DIRECTIONS>
Print out the data precisely as it appears here, with no pictures.

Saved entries
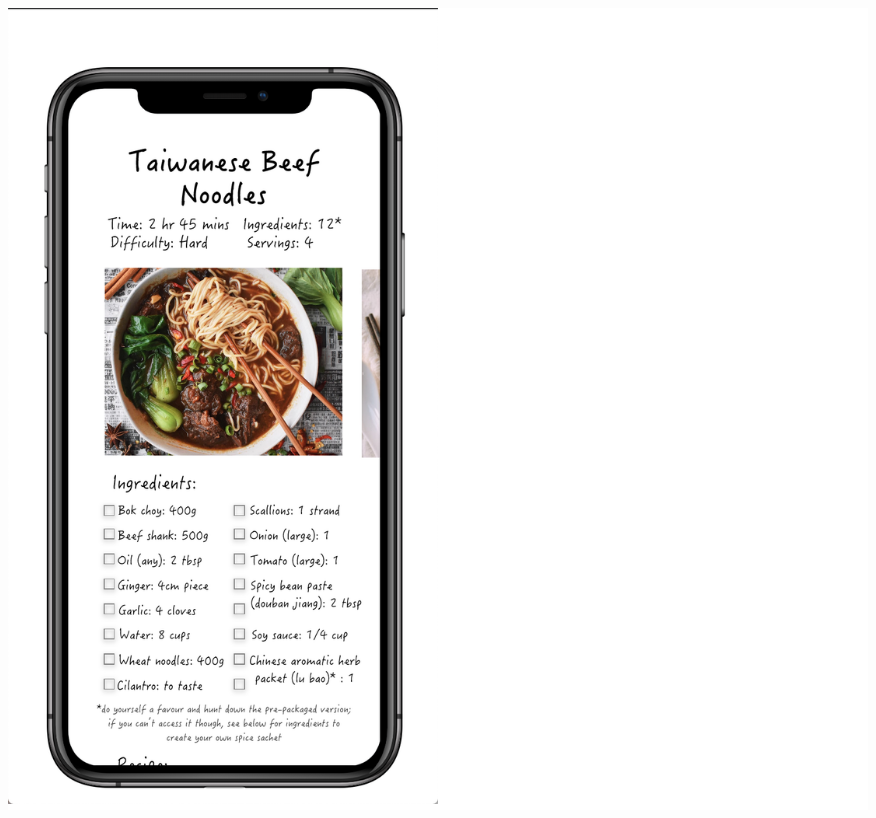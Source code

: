 <img src="https://github.com/hyl392/capstone/blob/master/documentation/images/week3_2.png" width="50%"> 
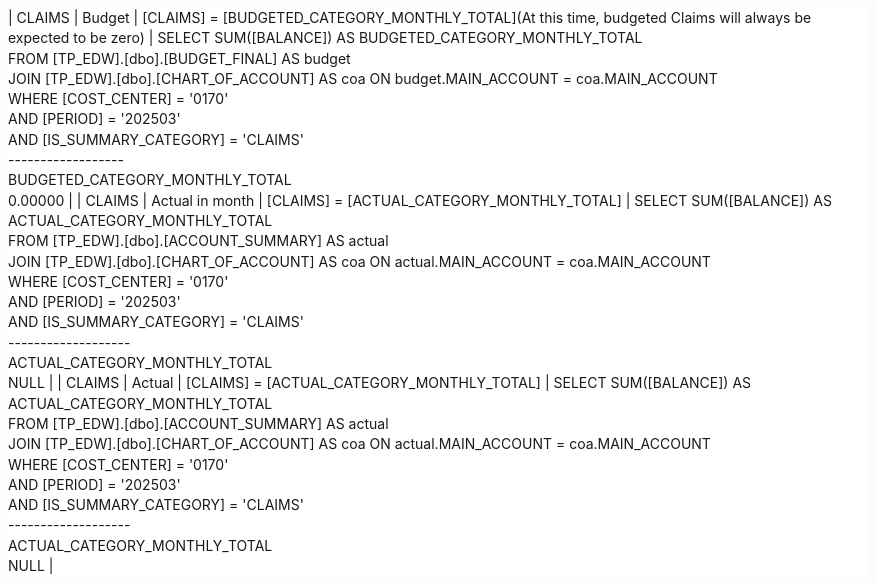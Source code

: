 | CLAIMS           | Budget                                                                     | [CLAIMS] = [BUDGETED_CATEGORY_MONTHLY_TOTAL](At this time, budgeted Claims will always be expected to be zero)                                                                                                                                                                                                                                                                                                                                                                                                                                                                                                                                                                                                                                                                                                                                                                                                                                                                                   | SELECT SUM([BALANCE]) AS BUDGETED_CATEGORY_MONTHLY_TOTAL<br>FROM [TP_EDW].[dbo].[BUDGET_FINAL] AS budget<br>JOIN [TP_EDW].[dbo].[CHART_OF_ACCOUNT] AS coa ON budget.MAIN_ACCOUNT = coa.MAIN_ACCOUNT<br>WHERE [COST_CENTER] = '0170'<br>AND [PERIOD] = '202503'<br>AND [IS_SUMMARY_CATEGORY] = 'CLAIMS'<br>------------------<br>BUDGETED_CATEGORY_MONTHLY_TOTAL<br>0.00000                                                                                                                                                                                                                                                                                                  |
| CLAIMS           | Actual in month                                                            | [CLAIMS] = [ACTUAL_CATEGORY_MONTHLY_TOTAL]                                                                                                                                                                                                                                                                                                                                                                                                                                                                                                                                                                                                                                                                                                                                                                                                                                                                                                                                                       | SELECT SUM([BALANCE]) AS ACTUAL_CATEGORY_MONTHLY_TOTAL<br>FROM [TP_EDW].[dbo].[ACCOUNT_SUMMARY] AS actual<br>JOIN [TP_EDW].[dbo].[CHART_OF_ACCOUNT] AS coa ON actual.MAIN_ACCOUNT = coa.MAIN_ACCOUNT<br>WHERE [COST_CENTER] = '0170'<br>AND [PERIOD] = '202503'<br>AND [IS_SUMMARY_CATEGORY] = 'CLAIMS'<br>-------------------<br>ACTUAL_CATEGORY_MONTHLY_TOTAL<br>NULL                                                                                                                                                                                                                                                                                                     |
| CLAIMS           | Actual                                                                     | [CLAIMS] = [ACTUAL_CATEGORY_MONTHLY_TOTAL]                                                                                                                                                                                                                                                                                                                                                                                                                                                                                                                                                                                                                                                                                                                                                                                                                                                                                                                                                       | SELECT SUM([BALANCE]) AS ACTUAL_CATEGORY_MONTHLY_TOTAL<br>FROM [TP_EDW].[dbo].[ACCOUNT_SUMMARY] AS actual<br>JOIN [TP_EDW].[dbo].[CHART_OF_ACCOUNT] AS coa ON actual.MAIN_ACCOUNT = coa.MAIN_ACCOUNT<br>WHERE [COST_CENTER] = '0170'<br>AND [PERIOD] = '202503'<br>AND [IS_SUMMARY_CATEGORY] = 'CLAIMS'<br>-------------------<br>ACTUAL_CATEGORY_MONTHLY_TOTAL<br>NULL                                                                                                                                                                                                                                                                                                     |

ANSWER BOX>
Source code

: <img src="https://github.com/hyl392/capstone/blob/master/documentation/images/week3_2.png" width="50%"> 
Source code

: | CLAIMS           | Budget                                                                     | [CLAIMS] = [BUDGETED_CATEGORY_MONTHLY_TOTAL](At this time, budgeted Claims will always be expected to be zero)                                                                                                                                                                                                                                                                                                                                                                                                                                                                                                                                                                                                                                                                                                                                                                                                                                                                                   | SELECT SUM([BALANCE]) AS BUDGETED_CATEGORY_MONTHLY_TOTAL<br>FROM [TP_EDW].[dbo].[BUDGET_FINAL] AS budget<br>JOIN [TP_EDW].[dbo].[CHART_OF_ACCOUNT] AS coa ON budget.MAIN_ACCOUNT = coa.MAIN_ACCOUNT<br>WHERE [COST_CENTER] = '0170'<br>AND [PERIOD] = '202503'<br>AND [IS_SUMMARY_CATEGORY] = 'CLAIMS'<br>------------------<br>BUDGETED_CATEGORY_MONTHLY_TOTAL<br>0.00000                                                                                                                                                                                                                                                                                                  |
| CLAIMS           | Actual in month                                                            | [CLAIMS] = [ACTUAL_CATEGORY_MONTHLY_TOTAL]                                                                                                                                                                                                                                                                                                                                                                                                                                                                                                                                                                                                                                                                                                                                                                                                                                                                                                                                                       | SELECT SUM([BALANCE]) AS ACTUAL_CATEGORY_MONTHLY_TOTAL<br>FROM [TP_EDW].[dbo].[ACCOUNT_SUMMARY] AS actual<br>JOIN [TP_EDW].[dbo].[CHART_OF_ACCOUNT] AS coa ON actual.MAIN_ACCOUNT = coa.MAIN_ACCOUNT<br>WHERE [COST_CENTER] = '0170'<br>AND [PERIOD] = '202503'<br>AND [IS_SUMMARY_CATEGORY] = 'CLAIMS'<br>-------------------<br>ACTUAL_CATEGORY_MONTHLY_TOTAL<br>NULL                                                                                                                                                                                                                                                                                                     |
| CLAIMS           | Actual                                                                     | [CLAIMS] = [ACTUAL_CATEGORY_MONTHLY_TOTAL]                                                                                                                                                                                                                                                                                                                                                                                                                                                                                                                                                                                                                                                                                                                                                                                                                                                                                                                                                       | SELECT SUM([BALANCE]) AS ACTUAL_CATEGORY_MONTHLY_TOTAL<br>FROM [TP_EDW].[dbo].[ACCOUNT_SUMMARY] AS actual<br>JOIN [TP_EDW].[dbo].[CHART_OF_ACCOUNT] AS coa ON actual.MAIN_ACCOUNT = coa.MAIN_ACCOUNT<br>WHERE [COST_CENTER] = '0170'<br>AND [PERIOD] = '202503'<br>AND [IS_SUMMARY_CATEGORY] = 'CLAIMS'<br>-------------------<br>ACTUAL_CATEGORY_MONTHLY_TOTAL<br>NULL                                                                                                                                                                                                                                                                                                     |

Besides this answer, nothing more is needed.